I don’t think they’re at all mutually-exclusive

Wed, 09 Dec 2009 22:39:13 +0000

Yes, I can be a real dick.  But comments by others suggest that I’m a dick at times when I’m wholly unaware of it.  Upon much reflection, here are the most likely contributing effects:

When I’m a dick by completely and callously trampling everything you believe and hold dear:  That’s largely the False Consensus Effect.  When I just charge through, assuming that the reader agrees that Fox News is unbalanced and unfair, religion in society can do great harm, Bush Ⅱ was a terrible president, evolution is a fact to the exact degree that gravitation is a fact, etc., and don’t substantiate my claims, this is frequently what’s at work.  In doing this, I am being inappropriately and inconsiderately inclusive.

When I’m a dick by apparently showing off or talking over your head:  That’s the Dunning-Kruger Effect.  There’s no humility in claiming that effect, because there is no reason to pretend to be humble: I do have a greater understanding of science, technology, logic, and mathematics than most other people, and I let them color my worldview more than does almost anyone [insert clever response about Dunning-Kruger and believing myself to have great understanding.]  It’s been pointed out to me that I throw around terms like “order of magnitude”, “factor”, “signal-to-noise ratio”, “imprecise”, “given”, “established”, and so many others; I mention things by initialisms; I reference things in passing that will require a Google search to unravel.  Most of the time, I’m honestly not trying to be a dick.  In doing this, I am being — ready? — inappropriately and inconsiderately inclusive.  The worst part about this one is that when I try explain more carefully, I frequently explain entirely the wrong things, which makes me seem both a dick and patronizing.
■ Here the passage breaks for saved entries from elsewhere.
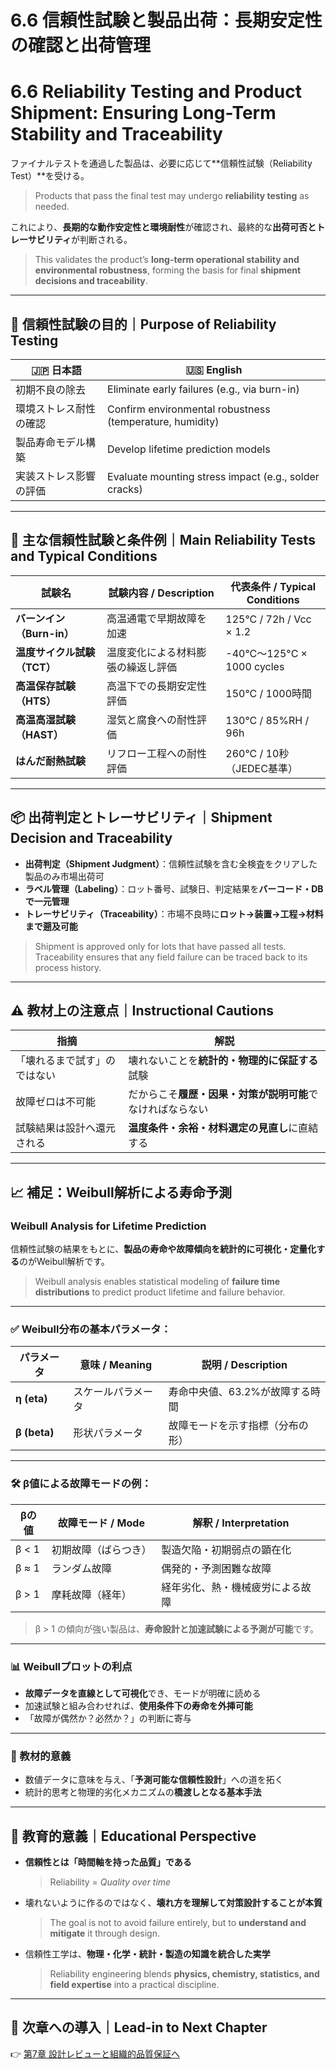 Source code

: # 6.6 信頼性試験と製品出荷：長期安定性の確認と出荷管理  
# 6.6 Reliability Testing and Product Shipment: Ensuring Long-Term Stability and Traceability

ファイナルテストを通過した製品は、必要に応じて**信頼性試験（Reliability Test）**を受ける。  
> Products that pass the final test may undergo **reliability testing** as needed.

これにより、**長期的な動作安定性と環境耐性**が確認され、最終的な**出荷可否とトレーサビリティ**が判断される。  
> This validates the product’s **long-term operational stability and environmental robustness**, forming the basis for final **shipment decisions and traceability**.

---

## 🔬 信頼性試験の目的｜Purpose of Reliability Testing

| 🇯🇵 日本語 | 🇺🇸 English |
|-----------|------------|
| 初期不良の除去 | Eliminate early failures (e.g., via burn-in) |
| 環境ストレス耐性の確認 | Confirm environmental robustness (temperature, humidity) |
| 製品寿命モデル構築 | Develop lifetime prediction models |
| 実装ストレス影響の評価 | Evaluate mounting stress impact (e.g., solder cracks) |

---

## 🧪 主な信頼性試験と条件例｜Main Reliability Tests and Typical Conditions

| 試験名 | 試験内容 / Description | 代表条件 / Typical Conditions |
|--------|------------------------|-------------------------------|
| **バーンイン（Burn-in）** | 高温通電で早期故障を加速 | 125°C / 72h / Vcc × 1.2 |
| **温度サイクル試験（TCT）** | 温度変化による材料膨張の繰返し評価 | -40°C〜125°C × 1000 cycles |
| **高温保存試験（HTS）** | 高温下での長期安定性評価 | 150°C / 1000時間 |
| **高温高湿試験（HAST）** | 湿気と腐食への耐性評価 | 130°C / 85%RH / 96h |
| **はんだ耐熱試験** | リフロー工程への耐性評価 | 260°C / 10秒（JEDEC基準） |

---

## 📦 出荷判定とトレーサビリティ｜Shipment Decision and Traceability

- **出荷判定（Shipment Judgment）**：信頼性試験を含む全検査をクリアした製品のみ市場出荷可  
- **ラベル管理（Labeling）**：ロット番号、試験日、判定結果を**バーコード・DBで一元管理**  
- **トレーサビリティ（Traceability）**：市場不良時に**ロット→装置→工程→材料まで遡及可能**

> Shipment is approved only for lots that have passed all tests.  
> Traceability ensures that any field failure can be traced back to its process history.

---

## ⚠️ 教材上の注意点｜Instructional Cautions

| 指摘 | 解説 |
|------|------|
| 「壊れるまで試す」のではない | 壊れないことを**統計的・物理的に保証する**試験 |
| 故障ゼロは不可能 | だからこそ**履歴・因果・対策が説明可能**でなければならない |
| 試験結果は設計へ還元される | **温度条件・余裕・材料選定の見直し**に直結する |

---

## 📈 補足：Weibull解析による寿命予測  
### Weibull Analysis for Lifetime Prediction

信頼性試験の結果をもとに、**製品の寿命や故障傾向を統計的に可視化・定量化する**のがWeibull解析です。  
> Weibull analysis enables statistical modeling of **failure time distributions** to predict product lifetime and failure behavior.

---

### ✅ Weibull分布の基本パラメータ：

| パラメータ | 意味 / Meaning | 説明 / Description |
|------------|----------------|--------------------|
| **η (eta)** | スケールパラメータ | 寿命中央値、63.2%が故障する時間 |
| **β (beta)** | 形状パラメータ | 故障モードを示す指標（分布の形） |

---

### 🛠 β値による故障モードの例：

| βの値 | 故障モード / Mode | 解釈 / Interpretation |
|--------|-------------------|------------------------|
| β < 1  | 初期故障（ばらつき） | 製造欠陥・初期弱点の顕在化 |
| β ≈ 1 | ランダム故障 | 偶発的・予測困難な故障 |
| β > 1  | 摩耗故障（経年） | 経年劣化、熱・機械疲労による故障 |

> β > 1 の傾向が強い製品は、**寿命設計と加速試験による予測が可能**です。

---

### 📊 Weibullプロットの利点

- **故障データを直線として可視化**でき、モードが明確に読める  
- 加速試験と組み合わせれば、**使用条件下の寿命を外挿可能**  
- 「故障が偶然か？必然か？」の判断に寄与

---

### 🧠 教材的意義

- 数値データに意味を与え、「**予測可能な信頼性設計**」への道を拓く  
- 統計的思考と物理的劣化メカニズムの**橋渡しとなる基本手法**

---

## 🧠 教育的意義｜Educational Perspective

- **信頼性とは「時間軸を持った品質」である**  
  > Reliability = *Quality over time*

- 壊れないように作るのではなく、**壊れ方を理解して対策設計することが本質**  
  > The goal is not to avoid failure entirely, but to **understand and mitigate** it through design.

- 信頼性工学は、**物理・化学・統計・製造の知識を統合した実学**  
  > Reliability engineering blends **physics, chemistry, statistics, and field expertise** into a practical discipline.

---

## 📎 次章への導入｜Lead-in to Next Chapter

👉 [第7章 設計レビューと組織的品質保証へ](../chapter7_design_review_and_org/README.md)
When I’m just being a dick:  That’s the Just Being a Dick Effect.  In doing this, I am inappropriately and inconsiderately just being a dick.  An example would be, for instance, when I try to ret-con my dickishness by pretending it to be inclusive.

It is left as an exercise for the reader to bin the instances appropriately.

On preview: “bin” as a verb; “mutually-exclusive”; “exercise for the reader”.  Sorry.

“this x-generation”

Wed, 25 Nov 2009 00:49:47 +0000

I’ve been reliving my youth courtesy of YouTube.  There are MTV Unplugged shows, vintage music videos — it’s awfully cool.  YouTube hasn’t been on my radar until recently, but it’s a nice incorporation into my life.  So, for nostalgia, I watched the Stone Temple Pilots MTV Unplugged show, and, as I will be transitioning from “thirty” to “thirtysomething” in a couple of weeks, I thought I would pause and reflect.

Here is “Plush” Unplugged.

Usually YouTube comments are impossibly inane.  I, of course, am not the first person to note this:

But I was oddly heartened by an exchange on the comments page:

Wrestling BC:  It sucks that I have to be in my 20s during this shitty decade.  I would gladly give away anything good about this time period … which is basically only the advancements in technology, if it meant I could go back in time an see these guys and others in their prime.

Calicsta:  I feel just the same.  I would give everything to be a part of this x-generation.

Years ago, I saw a defense of people of my generation.  The argument went like this: “We might not understand Woodstock, The British Invasion, free love, LSD.  But there’s plenty of stuff Boomers don’t know about: Tina Yothers, TrapperKeepers, etc.

And I thought: “Yeah.  That’s not a very good trade.”

But that, of course, is not the real legacy of “Generation X”.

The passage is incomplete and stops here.